**Data supplied:**
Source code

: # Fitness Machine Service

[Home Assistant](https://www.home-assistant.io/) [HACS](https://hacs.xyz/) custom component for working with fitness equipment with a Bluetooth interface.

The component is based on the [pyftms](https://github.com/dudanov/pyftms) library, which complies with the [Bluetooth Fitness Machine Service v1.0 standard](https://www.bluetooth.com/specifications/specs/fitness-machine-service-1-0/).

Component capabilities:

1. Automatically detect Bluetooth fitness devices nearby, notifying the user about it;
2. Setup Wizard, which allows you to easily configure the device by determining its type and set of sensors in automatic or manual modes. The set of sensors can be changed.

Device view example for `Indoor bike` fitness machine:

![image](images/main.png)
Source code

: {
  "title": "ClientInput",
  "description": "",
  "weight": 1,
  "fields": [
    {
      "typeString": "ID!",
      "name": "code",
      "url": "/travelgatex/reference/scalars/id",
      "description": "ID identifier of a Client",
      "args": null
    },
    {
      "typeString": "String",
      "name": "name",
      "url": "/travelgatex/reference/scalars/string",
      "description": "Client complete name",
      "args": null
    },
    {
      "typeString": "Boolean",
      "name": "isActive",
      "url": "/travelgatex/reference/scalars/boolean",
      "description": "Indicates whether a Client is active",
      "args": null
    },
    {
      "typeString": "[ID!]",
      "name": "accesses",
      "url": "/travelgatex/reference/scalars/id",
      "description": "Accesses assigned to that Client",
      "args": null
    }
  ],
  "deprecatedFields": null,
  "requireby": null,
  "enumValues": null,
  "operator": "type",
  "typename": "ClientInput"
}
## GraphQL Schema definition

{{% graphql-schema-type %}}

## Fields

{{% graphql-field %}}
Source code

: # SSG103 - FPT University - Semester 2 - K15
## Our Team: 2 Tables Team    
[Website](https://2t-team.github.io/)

**Task to carry out:** Look back at the records above. Repeat all of them exactly.

**Task output:**
Source code

: # Fitness Machine Service

[Home Assistant](https://www.home-assistant.io/) [HACS](https://hacs.xyz/) custom component for working with fitness equipment with a Bluetooth interface.

The component is based on the [pyftms](https://github.com/dudanov/pyftms) library, which complies with the [Bluetooth Fitness Machine Service v1.0 standard](https://www.bluetooth.com/specifications/specs/fitness-machine-service-1-0/).

Component capabilities:

1. Automatically detect Bluetooth fitness devices nearby, notifying the user about it;
2. Setup Wizard, which allows you to easily configure the device by determining its type and set of sensors in automatic or manual modes. The set of sensors can be changed.

Device view example for `Indoor bike` fitness machine:

![image](images/main.png)
Source code

: {
  "title": "ClientInput",
  "description": "",
  "weight": 1,
  "fields": [
    {
      "typeString": "ID!",
      "name": "code",
      "url": "/travelgatex/reference/scalars/id",
      "description": "ID identifier of a Client",
      "args": null
    },
    {
      "typeString": "String",
      "name": "name",
      "url": "/travelgatex/reference/scalars/string",
      "description": "Client complete name",
      "args": null
    },
    {
      "typeString": "Boolean",
      "name": "isActive",
      "url": "/travelgatex/reference/scalars/boolean",
      "description": "Indicates whether a Client is active",
      "args": null
    },
    {
      "typeString": "[ID!]",
      "name": "accesses",
      "url": "/travelgatex/reference/scalars/id",
      "description": "Accesses assigned to that Client",
      "args": null
    }
  ],
  "deprecatedFields": null,
  "requireby": null,
  "enumValues": null,
  "operator": "type",
  "typename": "ClientInput"
}
## GraphQL Schema definition

{{% graphql-schema-type %}}

## Fields

{{% graphql-field %}}
Source code

: # SSG103 - FPT University - Semester 2 - K15
## Our Team: 2 Tables Team    
[Website](https://2t-team.github.io/)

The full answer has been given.